Compressed Sparse Row Matrices

We use CSR-format sparse matrices in quite a few places. Since SciPy’s sparse matrices are not directly usable from Numba, we have implemented a Numba-compiled CSR representation that can be used from accelerated algorithm implementations.

class lenskit.matrix.CSR(nrows=None, ncols=None, nnz=None, ptrs=None, inds=None, vals=None, N=None)

Simple compressed sparse row matrix. This is like scipy.sparse.csr_matrix, with a couple of useful differences:

  • It is backed by a Numba jitclass, so it can be directly used from Numba-optimized functions.

  • The value array is optional, for cases in which only the matrix structure is required.

  • The value array, if present, is always double-precision.

You generally don’t want to create this class yourself with the constructor. Instead, use one of its class methods.

If you need to pass an instance off to a Numba-compiled function, use N:

_some_numba_fun(csr.N)

We use the indirection between this and the Numba jitclass so that the main CSR implementation can be pickled, and so that we can have class and instance methods that are not compatible with jitclass but which are useful from interpreted code.

N

the Numba jitclass backing (has the same attributes and most methods).

Type

_CSR

nrows

the number of rows.

Type

int

ncols

the number of columns.

Type

int

nnz

the number of entries.

Type

int

rowptrs

the row pointers.

Type

numpy.ndarray

colinds

the column indices.

Type

numpy.ndarray

values

the values

Type

numpy.ndarray

classmethod empty(shape, row_nnzs, *, rpdtype=<class 'numpy.int32'>)

Create an empty CSR matrix.

Parameters
  • shape (tuple) – the array shape (rows,cols)

  • row_nnzs (array-like) – the number of nonzero entries for each row

filter_nnzs(filt)

Filter the values along the full NNZ axis.

Parameters

filt (ndarray) – a logical array of length nnz that indicates the values to keep.

Returns

The filtered sparse matrix.

Return type

CSR

classmethod from_coo(rows, cols, vals, shape=None, rpdtype=<class 'numpy.int32'>)

Create a CSR matrix from data in COO format.

Parameters
  • rows (array-like) – the row indices.

  • cols (array-like) – the column indices.

  • vals (array-like) – the data values; can be None.

  • shape (tuple) – the array shape, or None to infer from row & column indices.

classmethod from_scipy(mat, copy=True)

Convert a scipy sparse matrix to an internal CSR.

Parameters
Returns

a CSR matrix.

Return type

CSR

normalize_rows(normalization)

Normalize the rows of the matrix.

Note

The normalization ignores missing values instead of treating them as 0.

Note

This method is not available from Numba.

Parameters

normalization (str) –

The normalization to perform.
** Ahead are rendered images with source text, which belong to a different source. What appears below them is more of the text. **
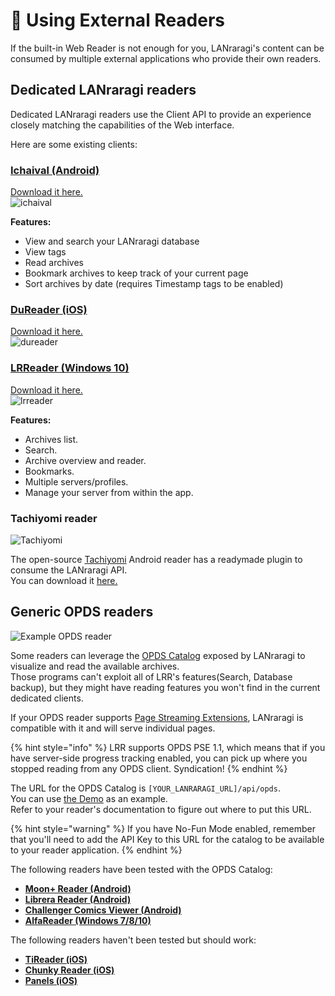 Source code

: # 📱 Using External Readers

If the built-in Web Reader is not enough for you, LANraragi's content can be consumed by multiple external applications who provide their own readers.

## Dedicated LANraragi readers

Dedicated LANraragi readers use the Client API to provide an experience closely matching the capabilities of the Web interface.

Here are some existing clients:

### [Ichaival (Android)](https://github.com/Utazukin/Ichaival)

[Download it here.](https://github.com/Utazukin/Ichaival)\
![ichaival](<../.screenshots/ichaival.png>)

**Features:**

* View and search your LANraragi database
* View tags
* Read archives
* Bookmark archives to keep track of your current page
* Sort archives by date (requires Timestamp tags to be enabled)

### [DuReader (iOS)](https://github.com/Doraemoe/DuReader)

[Download it here.](https://github.com/Doraemoe/DuReader)\
![dureader](../.screenshots/dureader.jpg)

### [LRReader (Windows 10)](https://github.com/Guerra24/LRReader)

[Download it here.](https://github.com/Guerra24/LRReader)\
![lrreader](<https://s3.guerra24.net/projects/lrr/screenshots/01.png>)

**Features:**

* Archives list.
* Search.
* Archive overview and reader.
* Bookmarks.
* Multiple servers/profiles.
* Manage your server from within the app.

### Tachiyomi reader

![Tachiyomi](<../.screenshots/tachiyomi.jpg>)

The open-source [Tachiyomi](https://tachiyomi.org) Android reader has a readymade plugin to consume the LANraragi API.  
You can download it [here.](https://github.com/inorichi/tachiyomi-extensions/blob/repo/apk/tachiyomi-all.lanraragi-v1.2.1.apk)

## Generic OPDS readers

![Example OPDS reader](<../.screenshots/opds.jpg>)

Some readers can leverage the [OPDS Catalog](https://opds.io) exposed by LANraragi to visualize and read the available archives.  
Those programs can't exploit all of LRR's features(Search, Database backup), but they might have reading features you won't find in the current dedicated clients.  

If your OPDS reader supports [Page Streaming Extensions](https://anansi-project.github.io/docs/opds-pse/intro), LANraragi is compatible with it and will serve individual pages.  

{% hint style="info" %}
LRR supports OPDS PSE 1.1, which means that if you have server-side progress tracking enabled, you can pick up where you stopped reading from any OPDS client. Syndication!
{% endhint %}

The URL for the OPDS Catalog is `[YOUR_LANRARAGI_URL]/api/opds`.  
You can use [the Demo](https://lrr.tvc-16.science/api/opds) as an example.  
Refer to your reader's documentation to figure out where to put this URL.

{% hint style="warning" %}
If you have No-Fun Mode enabled, remember that you'll need to add the API Key to this URL for the catalog to be available to your reader application.
{% endhint %}

The following readers have been tested with the OPDS Catalog:

* [**Moon+ Reader (Android)**](https://play.google.com/store/apps/details?id=com.flyersoft.moonreader)
* [**Librera Reader (Android)**](https://librera.mobi)
* [**Challenger Comics Viewer (Android)**](https://play.google.com/store/apps/details?id=org.kill.geek.bdviewer)
* [**AlfaReader (Windows 7/8/10)**](https://www.alfareader.org)

The following readers haven't been tested but should work:

* [**TiReader (iOS)**](http://tireader.com)
* [**Chunky Reader (iOS)**](http://chunkyreader.com)
* [**Panels (iOS)**](https://panels.app/)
Can be one of:

  • 'center' - center rows about the mean

  • 'unit' - convert rows to a unit vector

Returns

The normalization values for each row.

Return type

numpy.ndarray

row(row)

Return a row of this matrix as a dense ndarray.

Parameters

row (int) – the row index.

Returns

the row, with 0s in the place of missing values.

Return type

numpy.ndarray

row_cs(row)

Get the column indcies for the stored values of a row.

row_extent(row)

Get the extent of a row in the underlying column index and value arrays.

Parameters

row (int) – the row index.

Returns

(s, e), where the row occupies positions \([s, e)\) in the CSR data.

Return type

tuple

row_nnzs()

Get a vector of the number of nonzero entries in each row.

Note

This method is not available from Numba.

Returns

the number of nonzero entries in each row.

Return type

numpy.ndarray

row_vs(row)

Get the stored values of a row.

rowinds() → numpy.ndarray

Get the row indices from this array. Combined with colinds and values, this can form a COO-format sparse matrix.

Note

This method is not available from Numba.

sort_values()

Sort CSR rows in nonincreasing order by value.

Note

This method is not available from Numba.

subset_rows(begin, end)

Subset the rows in this matrix.

to_scipy()

Convert a CSR matrix to a SciPy scipy.sparse.csr_matrix. Avoids copying if possible.

Parameters

self (CSR) – A CSR matrix.

Returns

A SciPy sparse matrix with the same data.

Return type

scipy.sparse.csr_matrix

transpose(values=True)

Transpose a CSR matrix.

Note

This method is not available from Numba.

Parameters

values (bool) – whether to include the values in the transpose.

Returns

the transpose of this matrix (or, equivalently, this matrix in CSC format).

Return type

CSR

class lenskit.matrix._CSR(nrows, ncols, nnz, ptrs, inds, vals)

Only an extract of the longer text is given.